Why are people so miserable?
Are you happy?
I once attended a play where these were the first words you heard the narrator say. On stage, the lights were all dark except for one spotlight shone on a big smiley face floating in the air. It made me and everyone else in the audience laugh. The rest of the performance was very funny with actors on stage using puppets to act out the story of why people have reactions like happiness and sadness in their lives, and about how senseless and vapid many reasons for our frequent mood changes really are.
It was very clever and, I like to think, left the audience overall with a sense of happiness.
I was thinking of this play and that big question, “Are you happy?” the other day while looking around a restaurant we were visiting. I thought of my mom and dad who really were two of the happiest, most easygoing people I have ever known. Maybe that’s where I got my (mainly) upbeat disposition and generally positive outlook on life.
Both my parents and I were people watchers and would spend time waiting at a restaurant, an airport or even on the Sea Isle City or Ocean City boardwalks at the Jersey Shore just enjoying watching the people going by and laughing at different things they did or said.
When cellphones first became pervasive, Mom was waiting with me at the gate for one of my flights (back when non-travelers could still come to the gates with you) and started laughing.
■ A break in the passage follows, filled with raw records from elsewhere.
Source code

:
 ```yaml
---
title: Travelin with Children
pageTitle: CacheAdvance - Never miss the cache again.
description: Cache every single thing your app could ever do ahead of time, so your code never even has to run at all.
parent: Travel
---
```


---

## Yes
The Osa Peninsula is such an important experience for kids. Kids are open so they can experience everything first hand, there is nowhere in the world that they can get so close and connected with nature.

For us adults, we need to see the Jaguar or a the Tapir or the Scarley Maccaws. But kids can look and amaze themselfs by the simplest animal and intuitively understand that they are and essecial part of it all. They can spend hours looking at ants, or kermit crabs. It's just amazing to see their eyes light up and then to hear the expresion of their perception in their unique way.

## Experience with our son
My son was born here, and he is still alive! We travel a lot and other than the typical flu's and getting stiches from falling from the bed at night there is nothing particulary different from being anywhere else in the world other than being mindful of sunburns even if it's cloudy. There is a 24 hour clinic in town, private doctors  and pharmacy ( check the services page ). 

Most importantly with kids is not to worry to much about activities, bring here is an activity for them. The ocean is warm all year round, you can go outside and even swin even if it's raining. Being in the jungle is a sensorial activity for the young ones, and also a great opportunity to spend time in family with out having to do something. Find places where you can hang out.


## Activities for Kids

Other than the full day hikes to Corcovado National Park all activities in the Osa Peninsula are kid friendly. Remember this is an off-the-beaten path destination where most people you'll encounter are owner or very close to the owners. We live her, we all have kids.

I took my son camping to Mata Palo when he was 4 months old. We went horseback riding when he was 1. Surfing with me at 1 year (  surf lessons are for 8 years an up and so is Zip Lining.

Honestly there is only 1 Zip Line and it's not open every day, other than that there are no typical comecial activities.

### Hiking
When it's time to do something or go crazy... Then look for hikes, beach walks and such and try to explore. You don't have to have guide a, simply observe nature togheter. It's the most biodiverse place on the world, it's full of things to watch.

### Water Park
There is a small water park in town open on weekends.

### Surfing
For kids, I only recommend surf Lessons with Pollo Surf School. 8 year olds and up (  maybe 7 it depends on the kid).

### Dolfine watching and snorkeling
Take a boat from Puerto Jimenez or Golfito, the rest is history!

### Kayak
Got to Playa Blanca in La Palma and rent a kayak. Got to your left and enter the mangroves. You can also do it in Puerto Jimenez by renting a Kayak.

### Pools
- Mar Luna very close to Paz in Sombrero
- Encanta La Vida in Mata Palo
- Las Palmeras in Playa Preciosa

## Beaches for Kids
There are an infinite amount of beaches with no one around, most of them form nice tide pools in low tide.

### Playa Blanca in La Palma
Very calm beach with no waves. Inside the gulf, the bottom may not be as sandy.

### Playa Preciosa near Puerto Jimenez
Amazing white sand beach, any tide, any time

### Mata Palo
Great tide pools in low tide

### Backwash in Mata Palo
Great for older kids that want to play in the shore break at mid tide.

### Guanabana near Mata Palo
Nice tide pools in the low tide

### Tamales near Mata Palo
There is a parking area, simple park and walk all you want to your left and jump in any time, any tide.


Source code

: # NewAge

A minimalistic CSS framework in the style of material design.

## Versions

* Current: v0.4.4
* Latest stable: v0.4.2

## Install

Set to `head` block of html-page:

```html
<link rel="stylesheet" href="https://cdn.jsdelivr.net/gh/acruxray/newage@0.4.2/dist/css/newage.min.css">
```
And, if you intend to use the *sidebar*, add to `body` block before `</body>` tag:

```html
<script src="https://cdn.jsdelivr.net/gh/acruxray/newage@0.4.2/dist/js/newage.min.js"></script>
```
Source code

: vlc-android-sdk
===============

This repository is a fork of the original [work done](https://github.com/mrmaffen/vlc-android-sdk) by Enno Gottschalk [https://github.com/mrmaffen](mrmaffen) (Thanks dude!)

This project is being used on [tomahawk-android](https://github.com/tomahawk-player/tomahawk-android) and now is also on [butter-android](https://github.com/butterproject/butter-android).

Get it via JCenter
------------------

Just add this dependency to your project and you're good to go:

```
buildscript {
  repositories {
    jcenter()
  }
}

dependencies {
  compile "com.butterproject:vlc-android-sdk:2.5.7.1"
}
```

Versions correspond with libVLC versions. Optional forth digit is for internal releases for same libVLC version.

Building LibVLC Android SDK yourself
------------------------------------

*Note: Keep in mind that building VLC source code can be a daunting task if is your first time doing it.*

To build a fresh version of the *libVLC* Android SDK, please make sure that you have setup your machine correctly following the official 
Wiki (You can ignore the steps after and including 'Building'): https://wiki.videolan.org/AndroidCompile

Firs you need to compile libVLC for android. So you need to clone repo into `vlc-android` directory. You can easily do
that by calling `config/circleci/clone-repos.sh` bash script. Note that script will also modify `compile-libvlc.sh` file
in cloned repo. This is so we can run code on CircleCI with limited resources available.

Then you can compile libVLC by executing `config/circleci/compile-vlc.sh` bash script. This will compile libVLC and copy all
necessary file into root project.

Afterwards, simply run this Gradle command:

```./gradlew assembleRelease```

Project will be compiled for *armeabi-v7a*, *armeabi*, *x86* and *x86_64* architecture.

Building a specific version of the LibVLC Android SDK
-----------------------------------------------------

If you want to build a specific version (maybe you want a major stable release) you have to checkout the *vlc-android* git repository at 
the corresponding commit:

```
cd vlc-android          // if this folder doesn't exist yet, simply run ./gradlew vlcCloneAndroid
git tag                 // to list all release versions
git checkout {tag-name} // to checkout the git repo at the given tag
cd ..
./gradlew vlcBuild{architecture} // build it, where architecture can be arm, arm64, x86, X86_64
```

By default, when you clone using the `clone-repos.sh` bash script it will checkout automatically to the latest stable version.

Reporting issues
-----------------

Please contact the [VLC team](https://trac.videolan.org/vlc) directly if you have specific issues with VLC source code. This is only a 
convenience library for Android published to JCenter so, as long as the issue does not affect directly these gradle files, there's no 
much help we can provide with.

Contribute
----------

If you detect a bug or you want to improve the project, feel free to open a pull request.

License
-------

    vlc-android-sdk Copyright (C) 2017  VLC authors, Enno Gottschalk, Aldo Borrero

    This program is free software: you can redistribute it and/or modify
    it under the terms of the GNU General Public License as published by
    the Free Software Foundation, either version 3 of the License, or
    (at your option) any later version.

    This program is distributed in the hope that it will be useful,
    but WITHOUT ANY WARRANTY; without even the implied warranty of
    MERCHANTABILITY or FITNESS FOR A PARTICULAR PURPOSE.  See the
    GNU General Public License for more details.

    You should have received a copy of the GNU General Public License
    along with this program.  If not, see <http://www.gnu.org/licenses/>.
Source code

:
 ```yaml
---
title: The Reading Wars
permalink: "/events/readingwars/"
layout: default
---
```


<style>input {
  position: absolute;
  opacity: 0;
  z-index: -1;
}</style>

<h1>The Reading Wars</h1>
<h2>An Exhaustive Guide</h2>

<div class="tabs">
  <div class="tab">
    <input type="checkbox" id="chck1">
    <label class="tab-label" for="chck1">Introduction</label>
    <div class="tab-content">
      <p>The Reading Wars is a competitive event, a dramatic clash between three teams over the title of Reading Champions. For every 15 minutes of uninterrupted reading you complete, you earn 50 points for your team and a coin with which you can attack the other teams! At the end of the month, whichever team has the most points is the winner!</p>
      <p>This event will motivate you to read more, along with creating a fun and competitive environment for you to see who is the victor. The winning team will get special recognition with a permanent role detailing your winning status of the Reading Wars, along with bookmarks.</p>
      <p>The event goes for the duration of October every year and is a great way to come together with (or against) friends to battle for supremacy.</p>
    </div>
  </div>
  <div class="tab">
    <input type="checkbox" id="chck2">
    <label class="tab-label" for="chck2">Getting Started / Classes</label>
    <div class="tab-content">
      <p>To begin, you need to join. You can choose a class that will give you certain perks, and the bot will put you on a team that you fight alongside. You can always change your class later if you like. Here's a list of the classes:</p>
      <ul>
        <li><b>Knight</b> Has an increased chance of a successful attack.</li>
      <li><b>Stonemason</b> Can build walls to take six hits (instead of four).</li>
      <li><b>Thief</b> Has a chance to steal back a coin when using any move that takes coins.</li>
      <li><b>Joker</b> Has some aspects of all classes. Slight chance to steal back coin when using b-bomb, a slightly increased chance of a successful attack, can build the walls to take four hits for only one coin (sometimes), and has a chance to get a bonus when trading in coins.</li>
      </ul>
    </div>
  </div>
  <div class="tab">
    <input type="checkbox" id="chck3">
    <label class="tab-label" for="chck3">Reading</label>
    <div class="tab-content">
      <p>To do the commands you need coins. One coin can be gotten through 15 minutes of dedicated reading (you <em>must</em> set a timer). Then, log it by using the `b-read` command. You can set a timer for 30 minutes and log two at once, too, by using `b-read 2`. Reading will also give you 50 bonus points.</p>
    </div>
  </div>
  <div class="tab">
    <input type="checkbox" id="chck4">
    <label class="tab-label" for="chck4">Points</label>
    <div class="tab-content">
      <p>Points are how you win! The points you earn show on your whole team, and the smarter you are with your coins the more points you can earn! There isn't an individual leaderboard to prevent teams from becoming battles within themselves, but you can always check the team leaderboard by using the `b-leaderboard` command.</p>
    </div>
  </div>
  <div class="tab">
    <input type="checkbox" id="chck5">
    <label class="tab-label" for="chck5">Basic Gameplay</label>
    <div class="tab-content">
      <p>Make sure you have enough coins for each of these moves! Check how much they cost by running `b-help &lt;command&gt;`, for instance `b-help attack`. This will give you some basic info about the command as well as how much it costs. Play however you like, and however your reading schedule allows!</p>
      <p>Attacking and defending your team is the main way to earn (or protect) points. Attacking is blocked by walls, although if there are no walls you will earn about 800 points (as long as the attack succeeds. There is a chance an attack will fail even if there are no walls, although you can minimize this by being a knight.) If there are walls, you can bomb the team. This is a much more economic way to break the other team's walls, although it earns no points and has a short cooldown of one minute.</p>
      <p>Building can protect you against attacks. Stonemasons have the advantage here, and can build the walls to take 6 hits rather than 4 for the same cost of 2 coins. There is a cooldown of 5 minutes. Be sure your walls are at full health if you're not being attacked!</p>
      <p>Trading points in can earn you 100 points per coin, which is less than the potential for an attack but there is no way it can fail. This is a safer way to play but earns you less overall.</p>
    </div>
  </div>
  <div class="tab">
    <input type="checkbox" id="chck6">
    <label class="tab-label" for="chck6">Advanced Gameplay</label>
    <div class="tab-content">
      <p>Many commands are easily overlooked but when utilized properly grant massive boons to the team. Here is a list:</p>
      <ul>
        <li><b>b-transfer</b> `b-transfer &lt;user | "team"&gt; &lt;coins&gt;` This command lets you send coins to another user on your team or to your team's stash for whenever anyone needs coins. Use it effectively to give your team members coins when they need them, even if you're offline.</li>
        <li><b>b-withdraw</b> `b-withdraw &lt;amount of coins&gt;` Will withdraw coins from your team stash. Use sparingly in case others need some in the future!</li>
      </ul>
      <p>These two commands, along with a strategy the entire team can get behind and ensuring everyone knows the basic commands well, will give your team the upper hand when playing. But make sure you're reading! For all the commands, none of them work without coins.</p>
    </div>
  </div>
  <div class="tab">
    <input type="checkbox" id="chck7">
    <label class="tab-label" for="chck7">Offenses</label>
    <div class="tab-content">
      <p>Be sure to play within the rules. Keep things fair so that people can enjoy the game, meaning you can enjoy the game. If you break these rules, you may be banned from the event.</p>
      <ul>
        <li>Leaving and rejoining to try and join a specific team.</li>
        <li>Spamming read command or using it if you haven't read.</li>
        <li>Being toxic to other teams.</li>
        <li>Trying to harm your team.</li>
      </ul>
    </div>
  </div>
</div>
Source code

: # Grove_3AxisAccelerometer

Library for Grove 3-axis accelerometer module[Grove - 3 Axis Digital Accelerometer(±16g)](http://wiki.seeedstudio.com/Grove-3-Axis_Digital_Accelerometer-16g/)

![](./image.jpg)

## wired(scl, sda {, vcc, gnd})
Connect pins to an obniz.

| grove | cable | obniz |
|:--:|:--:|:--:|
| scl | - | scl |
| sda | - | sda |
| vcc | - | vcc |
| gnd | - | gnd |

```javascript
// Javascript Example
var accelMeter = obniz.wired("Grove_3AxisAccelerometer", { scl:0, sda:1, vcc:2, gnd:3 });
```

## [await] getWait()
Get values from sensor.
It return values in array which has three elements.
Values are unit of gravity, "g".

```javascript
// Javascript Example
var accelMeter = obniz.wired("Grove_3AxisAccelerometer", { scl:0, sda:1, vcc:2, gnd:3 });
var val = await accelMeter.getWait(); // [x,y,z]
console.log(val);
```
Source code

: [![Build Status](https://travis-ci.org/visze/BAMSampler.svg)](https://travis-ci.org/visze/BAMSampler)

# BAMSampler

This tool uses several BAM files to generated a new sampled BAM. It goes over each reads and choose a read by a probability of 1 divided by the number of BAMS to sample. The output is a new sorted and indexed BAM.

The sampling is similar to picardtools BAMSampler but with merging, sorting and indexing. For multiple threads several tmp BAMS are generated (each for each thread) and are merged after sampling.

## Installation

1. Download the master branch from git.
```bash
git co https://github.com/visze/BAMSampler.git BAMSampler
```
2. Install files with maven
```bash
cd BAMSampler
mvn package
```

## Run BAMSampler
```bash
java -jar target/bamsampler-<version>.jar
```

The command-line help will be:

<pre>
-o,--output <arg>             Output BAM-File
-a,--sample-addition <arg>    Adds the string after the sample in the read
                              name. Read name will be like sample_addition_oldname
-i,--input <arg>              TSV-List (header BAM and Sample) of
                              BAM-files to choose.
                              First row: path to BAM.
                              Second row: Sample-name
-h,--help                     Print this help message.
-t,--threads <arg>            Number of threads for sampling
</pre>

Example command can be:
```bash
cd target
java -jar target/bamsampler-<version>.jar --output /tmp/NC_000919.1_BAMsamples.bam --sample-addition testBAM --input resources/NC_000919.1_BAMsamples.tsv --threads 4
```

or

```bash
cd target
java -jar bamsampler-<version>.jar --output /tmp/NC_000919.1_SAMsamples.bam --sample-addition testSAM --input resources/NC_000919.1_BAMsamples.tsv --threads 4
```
She said, “Every single person here is looking down at their phones. No one is talking to one another!”
I always notice how miserable most people usually look when they do travel. I can understand that for business travelers or if you have to go somewhere you don’t want to, but you would think anyone going on a vacation would at least smile once in a while.
Back to the restaurant, I looked around and noticed nearly everyone around us was sitting stern-faced with grim looks and no smiles.
We’re still in Mexico for a few weeks on our first “retired winter snowbird” adventure, so you would think people around us would be smiling and soaking up the sun, beach, tacos and tequila. Instead, these were snowbird retirees, mainly from Ontario, Canada, looking bored and miserable. When I met eyes with some of them, I smiled, and some did smile back. Others, surprisingly, did not.
People have different dispositions and life journeys, and I do realize many are dealing with illness and grief and all other sorts of terrible problems. I don’t expect everyone to be happy. It did, however, take me back to that stage play (which I saw in Canada, by the way) and those eternal words, “Are you happy?”
In that moment, it made me laugh and I hope that reading this will make you happy today!